Our hens have a very large hen house and I was advised to keep our new arrivals in a smaller pen inside the hen house initially. So I shut them in a little pen for the first three nights. On the fourth evening, I took the top off so they could get out but (as I was told but didn’t quite believe) they were all still in their little pen in the morning. I went out at lunchtime to see how they were getting on and Ginger was ‘gingerly’ exploring the hen house, carefully negotiating around obstacles and looking curiously at the food trough full of corn. Head on one side she studied everything cautiously. Then Doris came in with Dillon to see what I was doing and if there were any titbits. Amazingly they ignored Ginger – even Dillon – who usually jumps on everything that moves – it was like Ginger belonged to a different species. Usually there’s a bit of a scrap when new hens arrive – until they have sorted out the pecking order. Next morning, they were all in their little pen once more.

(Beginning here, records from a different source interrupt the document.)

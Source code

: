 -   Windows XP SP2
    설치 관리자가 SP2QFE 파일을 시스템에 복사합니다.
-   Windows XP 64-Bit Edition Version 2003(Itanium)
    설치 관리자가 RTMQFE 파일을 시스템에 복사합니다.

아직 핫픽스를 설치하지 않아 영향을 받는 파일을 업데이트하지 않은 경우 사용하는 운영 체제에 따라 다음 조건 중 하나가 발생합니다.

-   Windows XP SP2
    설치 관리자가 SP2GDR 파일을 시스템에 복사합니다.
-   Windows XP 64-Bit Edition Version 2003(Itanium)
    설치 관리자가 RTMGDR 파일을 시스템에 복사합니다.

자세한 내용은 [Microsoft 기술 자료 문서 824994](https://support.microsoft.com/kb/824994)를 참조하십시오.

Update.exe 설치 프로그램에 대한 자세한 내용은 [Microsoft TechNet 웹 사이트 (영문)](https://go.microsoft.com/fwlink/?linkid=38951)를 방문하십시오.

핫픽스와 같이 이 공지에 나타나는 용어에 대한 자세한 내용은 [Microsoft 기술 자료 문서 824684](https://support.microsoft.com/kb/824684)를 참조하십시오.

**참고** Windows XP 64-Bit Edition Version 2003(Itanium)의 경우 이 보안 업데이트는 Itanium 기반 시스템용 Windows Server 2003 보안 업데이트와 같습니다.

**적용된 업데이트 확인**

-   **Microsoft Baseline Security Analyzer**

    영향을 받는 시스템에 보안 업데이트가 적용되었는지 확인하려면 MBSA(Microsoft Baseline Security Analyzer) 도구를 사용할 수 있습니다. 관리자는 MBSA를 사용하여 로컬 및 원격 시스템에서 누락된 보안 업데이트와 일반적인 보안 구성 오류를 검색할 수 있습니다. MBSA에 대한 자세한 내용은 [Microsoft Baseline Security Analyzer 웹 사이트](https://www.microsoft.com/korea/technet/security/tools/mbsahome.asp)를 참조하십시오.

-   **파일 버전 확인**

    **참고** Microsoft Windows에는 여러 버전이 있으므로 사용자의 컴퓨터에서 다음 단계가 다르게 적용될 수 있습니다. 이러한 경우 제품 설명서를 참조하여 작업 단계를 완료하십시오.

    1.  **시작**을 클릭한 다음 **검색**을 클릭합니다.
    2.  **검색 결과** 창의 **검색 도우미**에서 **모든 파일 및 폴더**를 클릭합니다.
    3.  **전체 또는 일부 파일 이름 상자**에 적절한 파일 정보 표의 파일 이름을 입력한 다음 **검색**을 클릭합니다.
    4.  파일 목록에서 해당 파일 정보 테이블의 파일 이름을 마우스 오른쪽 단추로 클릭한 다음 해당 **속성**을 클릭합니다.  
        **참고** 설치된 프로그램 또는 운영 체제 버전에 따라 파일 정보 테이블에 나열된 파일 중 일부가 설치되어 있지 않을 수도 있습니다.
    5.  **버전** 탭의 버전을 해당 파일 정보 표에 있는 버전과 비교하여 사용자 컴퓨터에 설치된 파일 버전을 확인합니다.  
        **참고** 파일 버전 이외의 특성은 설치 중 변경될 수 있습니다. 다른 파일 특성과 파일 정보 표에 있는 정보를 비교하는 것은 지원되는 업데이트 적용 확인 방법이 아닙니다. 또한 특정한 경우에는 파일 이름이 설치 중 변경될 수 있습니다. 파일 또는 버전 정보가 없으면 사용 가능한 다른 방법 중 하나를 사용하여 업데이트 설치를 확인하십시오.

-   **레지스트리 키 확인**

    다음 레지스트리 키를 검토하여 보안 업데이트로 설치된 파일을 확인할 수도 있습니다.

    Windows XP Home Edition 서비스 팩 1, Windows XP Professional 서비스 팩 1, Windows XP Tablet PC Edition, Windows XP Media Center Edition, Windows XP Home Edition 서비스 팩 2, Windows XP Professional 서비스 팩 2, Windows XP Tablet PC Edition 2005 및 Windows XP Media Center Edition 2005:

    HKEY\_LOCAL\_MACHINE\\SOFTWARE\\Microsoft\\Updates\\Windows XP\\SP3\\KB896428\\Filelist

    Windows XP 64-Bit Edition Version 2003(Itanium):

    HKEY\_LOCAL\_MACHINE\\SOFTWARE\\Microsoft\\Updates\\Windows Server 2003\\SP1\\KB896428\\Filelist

The Spice Girls are missing a lot of feathers and their combs are pale and droopy. Hopefully they will all be feeling better soon and their combs will be bright red again. Here are some of the other hens outside with Dillon – our Dorking cockerel – wonder how long it will be before the Spice Girls join them?
It’s fascinating looking after livestock – you never know what you are going to find when you go out in the morning – there’s always something interesting going on. My hens come running when I call them – and of course they give me presents of beautiful free-range eggs!